Department of Pathology, University of Helsinki and Helsinki University Hospital, Helsinki, Finland.
Department of Surgery, University of Helsinki and Helsinki University Hospital, Helsinki, Finland.
PLoS One. 2018 Apr 9;13(4):e0195354. doi: 10.1371/journal.pone.0195354. eCollection 2018.
Over 1.4 million people are diagnosed with colorectal cancer (CRC) each year, making it the third most common cancer in the world. Increased screening and therapeutic modalities including improved combination treatments have reduced CRC mortality, although incidence and mortality rates are still increasing in some areas. Serum-based biomarkers are mainly used for follow-up of cancer, and are ideal due to the ease and minimally invasive nature of sample collection. Unfortunately, CEA and other serum markers have too low sensitivity for screening and preoperative diagnostic purposes. Increasing interest is focused on the possible use of biomarkers for predicting treatment response and prognosis in cancer. In this study, we have performed mass spectrometry analysis (UPLC-UDMSE) of serum samples from 19 CRC patients. Increased levels of C-reactive protein (CRP), which occur during local inflammation and the presence of a systemic inflammatory response, have been linked to poor prognosis in CRC patients. We chose to analyze samples according to CRP values by dividing them into the categories CRP <30 and >30, and, separately, according to short and long 5-year survival. The aim was to discover differentially expressed proteins associated with poor prognosis and shorter survival. We quantified 256 proteins and performed detailed statistical analyses and pathway analysis. We discovered multiple proteins that are up- or downregulated in patients with CRP >30 as compared to CRP <30 and in patients with short as compared to long 5-year survival. Pathways that were enriched include LXR/RXR activation, FXR/RXR activation, complement and coagulation cascades and acute phase signaling response, with some of the proteins we identified having roles in these pathways. In this study, we have identified multiple proteins, of which a few have been previously identified as potential biomarkers, and others that have been identified as potential biomarkers for CRC for the first time, to the best of our knowledge. While these proteins still need to be validated in larger patient series, this pilot study will pave the way for future studies aiming to provide better biomarkers for patients with CRC.
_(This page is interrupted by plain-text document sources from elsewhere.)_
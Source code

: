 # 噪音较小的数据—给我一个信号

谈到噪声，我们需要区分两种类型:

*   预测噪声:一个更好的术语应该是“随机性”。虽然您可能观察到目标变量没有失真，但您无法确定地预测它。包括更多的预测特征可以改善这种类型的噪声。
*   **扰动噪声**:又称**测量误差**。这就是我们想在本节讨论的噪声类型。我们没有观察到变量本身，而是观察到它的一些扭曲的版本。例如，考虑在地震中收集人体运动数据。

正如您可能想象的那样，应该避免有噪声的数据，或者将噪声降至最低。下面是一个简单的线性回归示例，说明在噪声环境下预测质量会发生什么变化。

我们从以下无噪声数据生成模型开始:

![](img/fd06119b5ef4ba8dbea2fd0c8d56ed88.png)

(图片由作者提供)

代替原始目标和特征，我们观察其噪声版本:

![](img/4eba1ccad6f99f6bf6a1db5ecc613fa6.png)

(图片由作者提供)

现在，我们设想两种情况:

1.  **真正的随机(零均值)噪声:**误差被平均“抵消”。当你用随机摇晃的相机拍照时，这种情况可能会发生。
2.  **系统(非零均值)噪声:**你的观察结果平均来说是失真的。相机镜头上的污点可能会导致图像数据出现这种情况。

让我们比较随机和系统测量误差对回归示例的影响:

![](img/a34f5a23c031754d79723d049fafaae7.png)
每年有超过 140 万人被诊断患有结直肠癌(CRC),使其成为世界上第三常见的癌症。增加筛查和治疗方式,包括改进的联合治疗,已经降低了 CRC 的死亡率,尽管在某些地区,发病率和死亡率仍在上升。基于血清的生物标志物主要用于癌症的随访,并且由于样本采集的简便性和微创性而成为理想的选择。不幸的是,CEA 和其他血清标志物用于筛查和术前诊断的灵敏度太低。越来越多的人关注生物标志物在预测癌症治疗反应和预后方面的可能用途。在这项研究中,我们对 19 名 CRC 患者的血清样本进行了质谱分析(UPLC-UDMSE)。C 反应蛋白(CRP)在局部炎症和全身炎症反应期间升高,与 CRC 患者的不良预后相关。我们选择根据 CRP 值分析样本,将其分为 CRP<30 和>30 两类,并且根据 5 年短期和长期生存分别进行分析。目的是发现与不良预后和较短生存相关的差异表达蛋白。我们定量了 256 种蛋白质,并进行了详细的统计分析和途径分析。我们发现了多个在 CRP>30 的患者中上调或下调的蛋白质,与 CRP<30 的患者相比,与 5 年短期生存的患者相比,这些蛋白质的表达水平有所不同。富集的途径包括 LXR/RXR 激活、FXR/RXR 激活、补体和凝血级联以及急性期信号反应,我们鉴定的一些蛋白质在这些途径中起作用。在这项研究中,我们已经确定了多种蛋白质,其中一些先前已被鉴定为潜在的生物标志物,而其他一些则是首次被鉴定为 CRC 的潜在生物标志物,据我们所知。虽然这些蛋白质仍需要在更大的患者系列中进行验证,但这项初步研究将为未来旨在为 CRC 患者提供更好的生物标志物的研究铺平道路。